Les incursions et installations sauvages des chercheurs d’or créant de nouvelles tensions dégénérant souvent en conflits armés et De Smet fut de nouveau mis à contribution par le Général William Harney pour « pacifier » les tribus indiennes.
En 1862, l’accord de Fort Laramie n’est plus respecté par les Sioux qui « prennent le sentier de la guerre ».
Un bon millier de colons sont assassinés.
La situation était grave car les États-Unis sont en pleine guerre civile. Abraham Lincoln, que De Smet rencontra deux fois, lui demande de nouveau d'intervenir.
D’abord torpillée par les généraux sur le terrain cette mission spéciale changea lorsque la rébellion se répandit: en 1867 Cheyennes et Pieds-Noirs se sont joints aux Sioux. De Smet devint alors envoyé plénipotentiaire.
À la conférence de Fort Rice, en juin 1868, il obtient de nouveau la paix en négociant directement avec Sitting Bull, le chef légendaire des Sioux.

Le problème portait sur l'installation de colons, alors que les Sioux - et d'autres tribus - n'avaient négocié qu'un droit de passage. (passage des caravanes vers la côte ouest.)

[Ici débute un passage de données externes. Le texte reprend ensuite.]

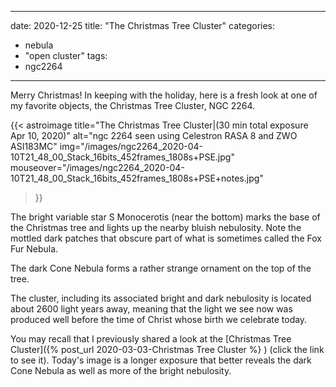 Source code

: ------
date: 2020-12-25
title: "The Christmas Tree Cluster"
categories:
- nebula
- "open cluster"
tags:
- ngc2264
---
Merry Christmas!  In keeping with the holiday, here is a fresh look at one of my favorite objects, the
Christmas Tree Cluster, NGC 2264.


<!--more-->
{{< astroimage
title="The Christmas Tree Cluster|(30 min total exposure Apr 10, 2020)"
   alt="ngc 2264 seen using Celestron RASA 8 and ZWO ASI183MC"
   img="/images/ngc2264_2020-04-10T21_48_00_Stack_16bits_452frames_1808s+PSE.jpg"
   mouseover="/images/ngc2264_2020-04-10T21_48_00_Stack_16bits_452frames_1808s+PSE+notes.jpg"
>}}

The bright variable star S Monocerotis (near the bottom) marks the base of the Christmas tree and lights up the nearby bluish nebulosity. Note the mottled dark patches that obscure part of what is sometimes called the Fox Fur Nebula.

The dark Cone Nebula forms a rather strange ornament on the top of the tree.

The cluster, including its associated bright and dark nebulosity is located about 2600 light years away, meaning that the light we see now was produced well before the time of Christ whose birth we celebrate today.

You may recall that I previously shared a look at the [Christmas Tree 
Cluster]({% post_url 2020-03-03-Christmas Tree Cluster %} )
(click the link to see it).  Today's image is a longer exposure that better reveals the dark Cone Nebula as well as more of the bright nebulosity.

La situation devient critique en 1874 lorsqu'on découvre de l'or dans les Black Hills. Absolument rien ne peut empêcher la ruée des chercheurs d'or, et finalement le gouvernement US décide tout bonnement d'en expulser les Sioux. C'est cette décision qui aboutira à la bataille de Little Bighorn et à la destruction du régiment de Custer.

_________________
Si l'avenir est multiple, le passé est unique. Malgré cela, la réalité historique est parfois difficile à découvrir.